Why You Should Be Wary of Software Dependencies
The software world is made up of cascading layers of technologies, each building on the framework of those that came before it to do more, better, faster, easier.
This is how software progresses: Rather than reinventing the wheel each time you begin a new program, you may draw upon the collected work and intelligence of countless programmers who have come before you.
Dependency on these underlying technologies isn’t free though. It comes with a wide variety of costs that must be carefully considered to ensure that the savings in time and expertise are truly worth it.
Let’s explore some of those costs of software dependencies.
What Are Some of the Costs of Software Dependencies?

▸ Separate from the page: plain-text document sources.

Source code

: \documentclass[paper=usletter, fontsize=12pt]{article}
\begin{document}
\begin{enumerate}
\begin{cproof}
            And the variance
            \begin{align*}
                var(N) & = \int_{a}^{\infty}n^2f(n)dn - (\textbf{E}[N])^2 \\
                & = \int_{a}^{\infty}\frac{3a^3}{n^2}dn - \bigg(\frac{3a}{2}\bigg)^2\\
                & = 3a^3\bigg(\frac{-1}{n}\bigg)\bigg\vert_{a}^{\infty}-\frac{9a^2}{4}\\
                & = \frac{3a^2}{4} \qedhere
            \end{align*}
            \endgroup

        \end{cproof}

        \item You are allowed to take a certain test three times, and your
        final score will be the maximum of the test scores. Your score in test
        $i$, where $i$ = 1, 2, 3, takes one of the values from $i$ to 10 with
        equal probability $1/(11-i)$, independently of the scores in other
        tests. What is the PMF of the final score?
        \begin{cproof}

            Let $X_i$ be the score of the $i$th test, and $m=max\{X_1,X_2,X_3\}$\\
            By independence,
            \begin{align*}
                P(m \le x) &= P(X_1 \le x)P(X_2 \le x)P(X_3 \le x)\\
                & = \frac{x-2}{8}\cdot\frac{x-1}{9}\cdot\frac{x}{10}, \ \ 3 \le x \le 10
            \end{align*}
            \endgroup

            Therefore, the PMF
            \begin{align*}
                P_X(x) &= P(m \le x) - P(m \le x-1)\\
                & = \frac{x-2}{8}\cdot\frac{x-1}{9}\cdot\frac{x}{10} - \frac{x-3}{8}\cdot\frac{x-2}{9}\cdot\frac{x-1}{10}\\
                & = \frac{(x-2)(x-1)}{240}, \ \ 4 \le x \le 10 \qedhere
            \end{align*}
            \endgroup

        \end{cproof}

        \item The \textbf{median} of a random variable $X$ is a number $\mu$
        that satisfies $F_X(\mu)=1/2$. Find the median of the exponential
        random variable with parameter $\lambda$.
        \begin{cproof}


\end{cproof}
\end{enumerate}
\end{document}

- Questionable time savings
- Version management
- Requirement of non-native knowledge
- Inability to troubleshoot problems
Questionable Time Savings
The primary motivation for introducing dependencies to a software package is to save time. It doesn’t make sense to write a new programming language from scratch, invent your own cryptography library, or build a web framework from the ground up every time you start a new project. At 4Degrees we use a couple dozen software dependencies to solve these exact kinds of problems.
However, there’s been a phenomenon in the past decade or so to use dependencies for virtually everything. “Don’t reinvent the wheel” has been taken to the conclusion “never make a wheel when you can find one.” The problem is that introducing a new dependency to a project isn’t always the time-saver it’s cracked up to be. Researching, selecting, implementing, and tweaking a dependency has a real time cost that in some cases outweighs the time savings all on its own.
For example, in the early days of 4Degrees, we added in a pre-built solution to validate email addresses. We knew email addresses had to follow some set rules and patterns but figured that we should just outsource that knowledge. We ended up stripping out that software package after about a year because it turned out that it wasn’t filtering out all invalid addresses. In the process, we found a “from scratch” method of email validation that required just two lines of code and solved 99 percent of our use cases.
When adding dependencies to a project, engineers tend to think of the addition as a point-in-time snapshot of capabilities. And for simple packages that may be the case: The code you implement isn’t going to change and you can forget about it. But most dependencies have their own live development and versions that progress over time.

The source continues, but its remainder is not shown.